LOBO: This makes me think of this painting—a landscape painting from the 1700s of cotton mills at night. So there’s this idea that the beginning of the industrial era came with widespread artificial light. I can’t help but think of paranoia as being related to this need to light the night.

MORTON: Sure, we’re trying to eliminate contradiction, and so one analogy for that would be to stop things from flickering. If you turn the lights up high enough, they stop flickering. But in the shadowy world, things are flickering and uncertain and we sort of delete that. I think mostly that’s an intrinsic property of being a thing, it has this sort of wavering, flickering quality. In the end, trying to delete that involves violence. You can’t really do it, so you have to get a bit violent. And that creates what you could call autoimmune issues, or a feedback loop. Like when you start washing your hands with antibacterial soap, all sorts of bacteria start to evolve and then you have a worse problem than the one you started out with. That’s basically the story of the last 12,000 years. We’ve tried to avoid global warming and in doing so we’ve created even worse global warming. It’s like the plot of every tragedy, right?

LOBO: Yeah, and by trying to eliminate the flickering we create this other illusion or this false situation and fake sense of reality. By trying to eliminate the illusion we’ve created infinite other ones.

MORTON: Yes, right. They’re illusions pretending not to be illusions. The other ones are sort of straightforward illusions, but these we kind of half know that they’re illusions already, so we take them more seriously.

LOBO: And when you say violence, you mean in a kind of a divisive sense?

MORTON: I mean any kind of violence, physical or ontological or social. It has to do with actually creating a boundary where there isn’t one and then having to police it. For example, you create a boundary between things, even in social space, like the boundary between your house and what you might designate as “nature” and might see as wonderful, or potentially as hostile, but in any case separated from you by some sort of boundary. This isn’t correct, so the very act of creating the boundary starts various feedback loops occurring and eventually you end up with things flooding through the boundary because the boundary doesn’t really exist.

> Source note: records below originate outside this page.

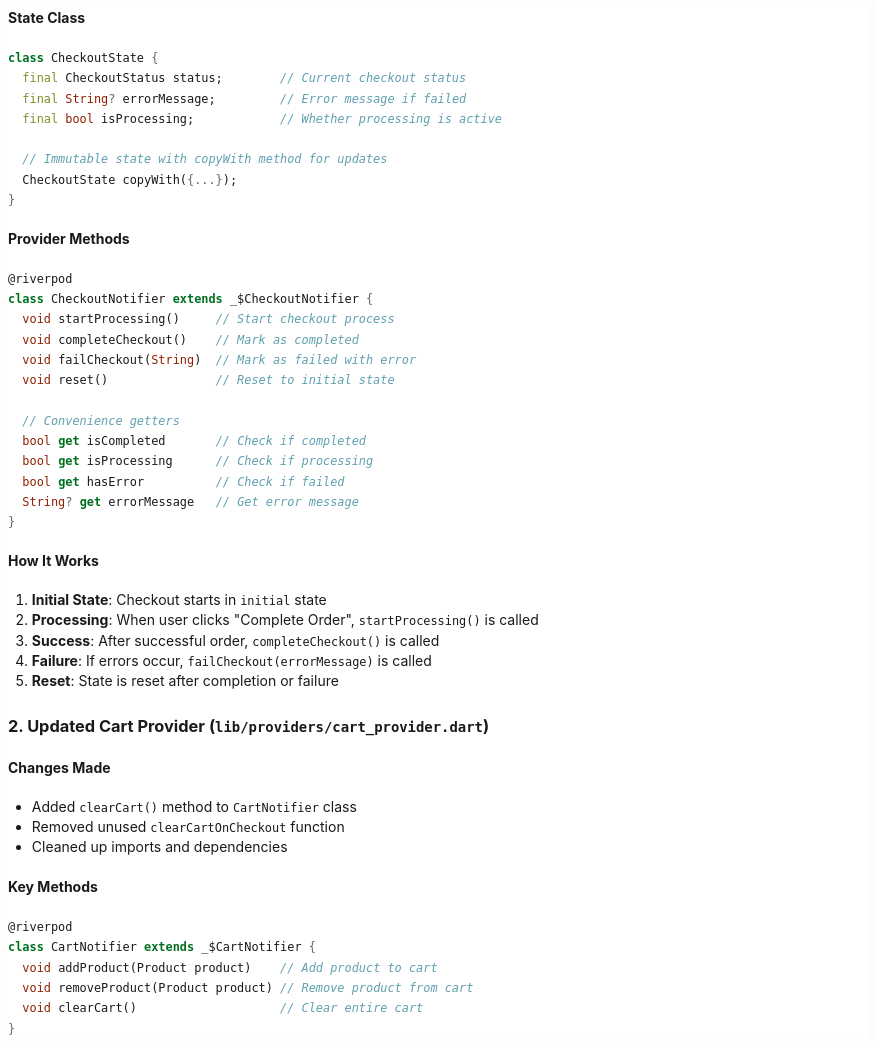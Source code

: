 #### **State Class**
```dart
class CheckoutState {
  final CheckoutStatus status;        // Current checkout status
  final String? errorMessage;         // Error message if failed
  final bool isProcessing;            // Whether processing is active
  
  // Immutable state with copyWith method for updates
  CheckoutState copyWith({...});
}
```

#### **Provider Methods**
```dart
@riverpod
class CheckoutNotifier extends _$CheckoutNotifier {
  void startProcessing()     // Start checkout process
  void completeCheckout()    // Mark as completed
  void failCheckout(String)  // Mark as failed with error
  void reset()               // Reset to initial state
  
  // Convenience getters
  bool get isCompleted       // Check if completed
  bool get isProcessing      // Check if processing
  bool get hasError          // Check if failed
  String? get errorMessage   // Get error message
}
```

#### **How It Works**
1. **Initial State**: Checkout starts in `initial` state
2. **Processing**: When user clicks "Complete Order", `startProcessing()` is called
3. **Success**: After successful order, `completeCheckout()` is called
4. **Failure**: If errors occur, `failCheckout(errorMessage)` is called
5. **Reset**: State is reset after completion or failure

### 2. **Updated Cart Provider** (`lib/providers/cart_provider.dart`)

#### **Changes Made**
- Added `clearCart()` method to `CartNotifier` class
- Removed unused `clearCartOnCheckout` function
- Cleaned up imports and dependencies

#### **Key Methods**
```dart
@riverpod
class CartNotifier extends _$CartNotifier {
  void addProduct(Product product)    // Add product to cart
  void removeProduct(Product product) // Remove product from cart
  void clearCart()                    // Clear entire cart
}
```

LOBO: Another idea I’ve been tossing around while working on this show is this creeping understanding that the city of Miami has an expiration date that is pretty much incontrovertible. We are going to be without a city within the next one hundred years or so.

MORTON: Wow.

LOBO: I think that it’s a very interesting condition and we’ve only been here for barely one hundred years so far, so from the very beginning there’s this idea of an ending, right?

MORTON: Yeah.

LOBO: And then I try to understand and interpret the different kinds of civic projects that happen here, but they seem to be completely violent and sociopathic for the most part. But then, all of a sudden, when you understand that in one hundred years there’s not going to even be a city, they start to make a little more sense.

MORTON: Yes, finitude is what we’re talking about. And it’s interesting to think about these really, really huge things that you now realize are actually finite in some way. I don’t know about Miami in particular, but some of the bigger megacities are actually less than their components, which is why they’re quite difficult to locate, because they actually kind of collapse inside their components rather than transcend them.

LOBO: Do they collapse because they’re ever spiraling outward?

MORTON: It’s that they’re ontologically less than the sum of their parts. Like in the American tax code, if you’re married, you’re treated as one and a half people rather than two people, and in a way that makes perfect sense somehow—when two beings are connected, there is actually less of them. It’s the same with a megacity, you know, they’re less than the sum of their parts, so it’s really hard if we don’t have the language yet to describe them, but I think something like hyperobject is a good start.

1 Timothy Morton, “Zero Landscapes in the Time of Hyperobjects,” GAM Architecture Magazine 7 (May 2011): 82 (English and German).